1 CD Fuga Libera (2012)
FUG 596
César Franck | Symphonie en ré mineur – etc.

César Franck (1822-1890) étant d’origine liégeoise, il était tout à fait approprié que l’Orchestre Philharmonique Royal de Liège, sous la baguette de l’Autrichien Christian Arming, son tout nouveau directeur musical depuis septembre 2011, lui consacre un disque entier. Celui-ci est particulièrement désirable en ce qu’il fait intelligemment voisiner son œuvre orchestrale probablement la plus connue avec deux partitions plutôt rarissimes.

Toutefois, si l’intérêt primordial de ce CD semble centré sur le poème symphonique de jeunesse Ce qu’on entend sur la Montagne (1846), inspiré de l’œuvre éponyme de Victor Hugo, et sur le Ballet allégorique extrait de son opéra Hulda (1879-1886), il ne faut guère négliger pour autant cette célèbre Symphonie en ré mineur (1888) dont Christian Arming offre, avec sa merveilleuse phalange liégeoise, une interprétation qui s’élève au niveau des plus accomplies, depuis celles légendaires de Pierre Monteux et Charles Munch, jusqu’à celles plus récentes de Pierre Bartholomée et Louis Langrée, ces deux dernières également avec l’OPRL. En excellent musicien, Arming ne tombe pas dans le piège de la grandiloquence et de l’emphase qui dénaturent souvent le message de cette œuvre plus délicate à interpréter que l’on ne l’imagine, et c’est avec une chaleureuse plénitude qu’il en livre une lecture intelligente, équilibrée, sans complaisance aucune et d’une précision exemplaire. Il en éclaire des détails pratiquement inaudibles dans les autres versions, exaltant plus la clarté française que l’aspect germanique de la partition.
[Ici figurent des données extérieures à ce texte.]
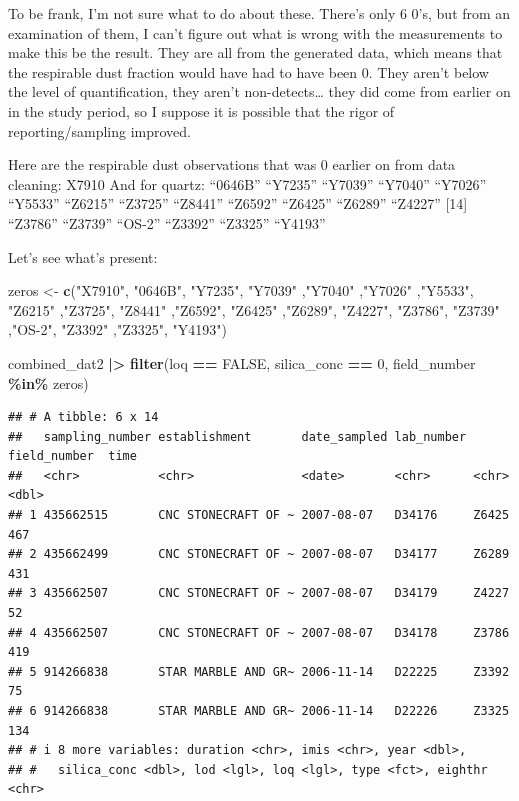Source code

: \documentclass[
]{article}
\newenvironment{Shaded}{\begin{snugshade}}{\end{snugshade}}
\newcommand{\ConstantTok}[1]{\textcolor[rgb]{0.56,0.35,0.01}{#1}}
\newcommand{\DecValTok}[1]{\textcolor[rgb]{0.00,0.00,0.81}{#1}}
\newcommand{\FunctionTok}[1]{\textcolor[rgb]{0.13,0.29,0.53}{\textbf{#1}}}
\newcommand{\NormalTok}[1]{#1}
\newcommand{\OtherTok}[1]{\textcolor[rgb]{0.56,0.35,0.01}{#1}}
\newcommand{\SpecialCharTok}[1]{\textcolor[rgb]{0.81,0.36,0.00}{\textbf{#1}}}
\newcommand{\StringTok}[1]{\textcolor[rgb]{0.31,0.60,0.02}{#1}}
\begin{document}
To be frank, I'm not sure what to do about these. There's only 6 0's,
but from an examination of them, I can't figure out what is wrong with
the measurements to make this be the result. They are all from the
generated data, which means that the respirable dust fraction would have
had to have been 0. They aren't below the level of quantification, they
aren't non-detects\ldots{} they did come from earlier on in the study
period, so I suppose it is possible that the rigor of reporting/sampling
improved.

Here are the respirable dust observations that was 0 earlier on from
data cleaning: X7910 And for quartz: ``0646B'' ``Y7235'' ``Y7039''
``Y7040'' ``Y7026'' ``Y5533'' ``Z6215'' ``Z3725'' ``Z8441'' ``Z6592''
``Z6425'' ``Z6289'' ``Z4227'' {[}14{]} ``Z3786'' ``Z3739'' ``OS-2''
``Z3392'' ``Z3325'' ``Y4193''

Let's see what's present:

\begin{Shaded}
\begin{Highlighting}[]
\NormalTok{zeros }\OtherTok{\textless{}{-}} \FunctionTok{c}\NormalTok{(}\StringTok{"X7910"}\NormalTok{, }\StringTok{"0646B"}\NormalTok{, }\StringTok{"Y7235"}\NormalTok{, }\StringTok{"Y7039"}\NormalTok{ ,}\StringTok{"Y7040"}\NormalTok{ ,}\StringTok{"Y7026"}\NormalTok{ ,}\StringTok{"Y5533"}\NormalTok{, }\StringTok{"Z6215"}\NormalTok{ ,}\StringTok{"Z3725"}\NormalTok{, }\StringTok{"Z8441"}\NormalTok{ ,}\StringTok{"Z6592"}\NormalTok{, }\StringTok{"Z6425"}\NormalTok{ ,}\StringTok{"Z6289"}\NormalTok{, }\StringTok{"Z4227"}\NormalTok{,}
\StringTok{"Z3786"}\NormalTok{, }\StringTok{"Z3739"}\NormalTok{ ,}\StringTok{"OS{-}2"}\NormalTok{,  }\StringTok{"Z3392"}\NormalTok{ ,}\StringTok{"Z3325"}\NormalTok{, }\StringTok{"Y4193"}\NormalTok{) }

\NormalTok{combined\_dat2 }\SpecialCharTok{|\textgreater{}} 
    \FunctionTok{filter}\NormalTok{(loq }\SpecialCharTok{==} \ConstantTok{FALSE}\NormalTok{, }
\NormalTok{         silica\_conc }\SpecialCharTok{==} \DecValTok{0}\NormalTok{,}
\NormalTok{         field\_number }\SpecialCharTok{\%in\%}\NormalTok{ zeros) }
\end{Highlighting}
\end{Shaded}

\begin{verbatim}
## # A tibble: 6 x 14
##   sampling_number establishment       date_sampled lab_number field_number  time
##   <chr>           <chr>               <date>       <chr>      <chr>        <dbl>
## 1 435662515       CNC STONECRAFT OF ~ 2007-08-07   D34176     Z6425          467
## 2 435662499       CNC STONECRAFT OF ~ 2007-08-07   D34177     Z6289          431
## 3 435662507       CNC STONECRAFT OF ~ 2007-08-07   D34179     Z4227           52
## 4 435662507       CNC STONECRAFT OF ~ 2007-08-07   D34178     Z3786          419
## 5 914266838       STAR MARBLE AND GR~ 2006-11-14   D22225     Z3392           75
## 6 914266838       STAR MARBLE AND GR~ 2006-11-14   D22226     Z3325          134
## # i 8 more variables: duration <chr>, imis <chr>, year <dbl>,
## #   silica_conc <dbl>, lod <lgl>, loq <lgl>, type <fct>, eighthr <chr>
\end{verbatim}
\end{document}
Si elles sont très rarement exécutées, les deux autres œuvres ne nous sont toutefois pas inconnues : Ce qu’on entend sur la Montagne a reçu sa première mondiale discographique en 1986 dans une réalisation du chef anglais Brian Priestman avec feu l’Orchestre Symphonique de la RTBF (Musique en Wallonie/Schwann CD11855), tandis que l’opéra Hulda connut une édition confidentielle en microsillon d’un enregistrement milanais (en italien !) réalisé par Vittorio Gui en avril 1960 (Melodram MEL155).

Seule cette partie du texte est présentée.